Vox Media agrees to recognize labor union

Vox Media is the latest digital publishing company to agree to bargain with unionized editorial workers.

About 400 creative professionals employed on the company’s online publications will be covered by a collective bargaining agreement to be hammered out with the Writers Guild of America East, the union said Thursday.

The sites include Curbed, Eater, Recode, SB Nation, Racked, Polygon, The Verge and Vox.com.

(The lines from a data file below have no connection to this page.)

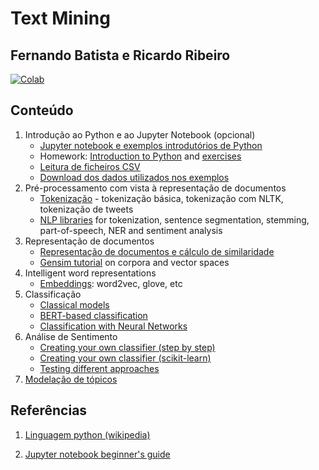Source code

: # Text Mining
## Fernando Batista e Ricardo Ribeiro

[![Colab](https://colab.research.google.com/assets/colab-badge.svg)](https://colab.research.google.com/github/fmmb/Text-Mining/blob/main/aulas.ipynb)

## Conteúdo

1. Introdução ao Python e ao Jupyter Notebook (opcional)
    * [Jupyter notebook e exemplos introdutórios de Python](./aulas/jupyter_notebooks.ipynb)
    * Homework: [Introduction to Python](./aulas/01-intro-python.ipynb) and [exercises](./aulas/01-intro-python-hw.ipynb)
    * [Leitura de ficheiros CSV](./aulas/read_csv_files.ipynb)
    * [Download dos dados utilizados nos exemplos](./aulas/using-tm-data.ipynb)
2. Pré-processamento com vista à representação de documentos
    * [Tokenização](./aulas/tokenization.ipynb) - tokenização básica, tokenização com NLTK, tokenização de tweets
    * [NLP libraries](./aulas/nlp_tm_python.ipynb) for tokenization, sentence segmentation, stemming, part-of-speech, NER and sentiment analysis
3. Representação de documentos
    * [Representação de documentos e cálculo de similaridade](./aulas/document_representation.ipynb)
    * [Gensim tutorial](./aulas/gensim_corpora_and_vector_spaces.ipynb) on corpora and vector spaces 
4. Intelligent word representations
    * [Embeddings](./aulas/embeddings.ipynb): word2vec, glove, etc
5. Classificação
    * [Classical models](./aulas/classification.ipynb)
    * [BERT-based classification](./aulas/BERT_based_classification.ipynb)
    * [Classification with Neural Networks](./aulas/nn.ipynb)
6. Análise de Sentimento
    * [Creating your own classifier (step by step)](./aulas/SA-features.ipynb)
    * [Creating your own classifier (scikit-learn)](./aulas/SA-sklearn.ipynb)
    * [Testing different approaches](./aulas/sa-strategies.ipynb)
7. [Modelação de tópicos](./aulas/topic_modelling.ipynb)


## Referências

1. [Linguagem python (wikipedia)](https://en.wikipedia.org/wiki/Python_%28programming_language%29)

2. [Jupyter notebook beginner's guide](http://jupyter-notebook-beginner-guide.readthedocs.org/en/latest/)
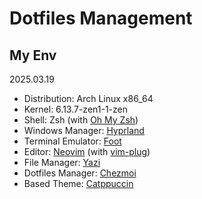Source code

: # Dotfiles Management

## My Env

2025.03.19
- Distribution: Arch Linux x86_64
- Kernel: 6.13.7-zen1-1-zen
- Shell: Zsh (with [Oh My Zsh](https://github.com/ohmyzsh/ohmyzsh))
- Windows Manager: [Hyprland](https://github.com/hyprwm/Hyprland)
- Terminal Emulator: [Foot](https://codeberg.org/dnkl/foot)
- Editor: [Neovim](https://github.com/neovim/neovim) (with [vim-plug](https://github.com/junegunn/vim-plug))
- File Manager: [Yazi](https://github.com/sxyazi/yazi)
- Dotfiles Manager: [Chezmoi](https://www.chezmoi.io/)
- Based Theme: [Catppuccin](https://catppuccin.com/)

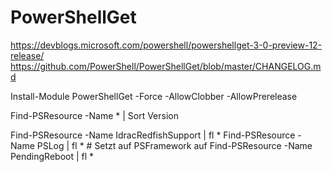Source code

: # PowerShellGet
https://devblogs.microsoft.com/powershell/powershellget-3-0-preview-12-release/
https://github.com/PowerShell/PowerShellGet/blob/master/CHANGELOG.md

Install-Module PowerShellGet -Force -AllowClobber -AllowPrerelease

Find-PSResource -Name * | Sort Version

Find-PSResource -Name IdracRedfishSupport | fl *
Find-PSResource -Name PSLog  | fl *  # Setzt auf PSFramework auf
Find-PSResource -Name PendingReboot | fl *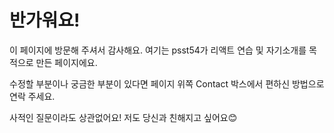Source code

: # 반가워요!

이 페이지에 방문해 주셔서 감사해요. 여기는 psst54가 리액트 연습 및 자기소개를 목적으로 만든 페이지에요.

수정할 부분이나 궁금한 부분이 있다면 페이지 위쪽 Contact 박스에서 편하신 방법으로 연락 주세요.

사적인 질문이라도 상관없어요! 저도 당신과 친해지고 싶어요😊
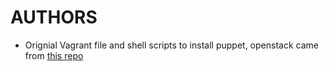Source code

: AUTHORS
=======
* Orignial Vagrant file and shell scripts to install puppet, openstack came from [this repo](https://github.com/bunchc/Vagrant_OpenStack_Puppet)
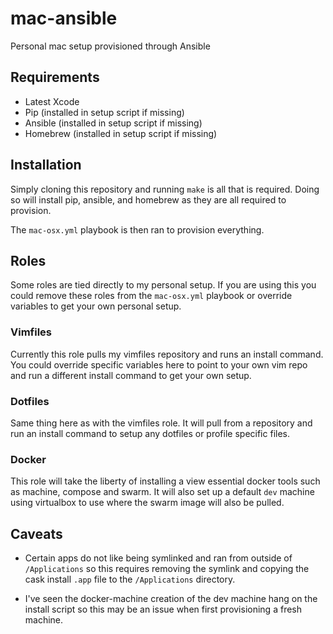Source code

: # mac-ansible

Personal mac setup provisioned through Ansible

## Requirements

* Latest Xcode
* Pip (installed in setup script if missing)
* Ansible (installed in setup script if missing)
* Homebrew (installed in setup script if missing)

## Installation

Simply cloning this repository and running `make` is all that is required.
Doing so will install pip, ansible, and homebrew as they are all required
to provision.

The `mac-osx.yml` playbook is then ran to provision everything.

## Roles

Some roles are tied directly to my personal setup. If you are using this you could
remove these roles from the `mac-osx.yml` playbook or override variables to get
your own personal setup.

### Vimfiles

Currently this role pulls my vimfiles repository and runs an install command. You
could override specific variables here to point to your own vim repo and run a
different install command to get your own setup.

### Dotfiles

Same thing here as with the vimfiles role. It will pull from a repository and run
an install command to setup any dotfiles or profile specific files.

### Docker

This role will take the liberty of installing a view essential docker tools such
as machine, compose and swarm. It will also set up a default `dev` machine using
virtualbox to use where the swarm image will also be pulled.

## Caveats

* Certain apps do not like being symlinked and ran from outside of `/Applications`
  so this requires removing the symlink and copying the cask install `.app` file
  to the `/Applications` directory.

* I've seen the docker-machine creation of the dev machine hang on the install script
  so this may be an issue when first provisioning a fresh machine.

“The company decision affirms what we have known since the start of our campaign,” wrote the Vox Media Union Organizing Committee. “Across eight verticals, our colleagues overwhelmingly want the benefits and protections that come from union membership.”

Vox said it will be sitting down with union representatives “over the next week to finalize and sign a recognition agreement to voluntarily recognize the Vox Media Union.”

WGA East now has organized shops including Vice Media, the Huffington Post, Gizmodo Media Group, The Root, Thrillist, Salon and others.

But it has not always gone smoothly. WGA East also organized the unprofitable DNA Info and Gothamist. The union vote of those operations prompted its billionaire owner Joe Ricketts to promptly shut the publications based in New York and Chicago rather than negotiate. All the union managed to negotiate in that process was severance pay.

Other shops have been organized by the News Guild of New York, which counts the Daily Beast and all digital US editions of The Guardian among its membership today.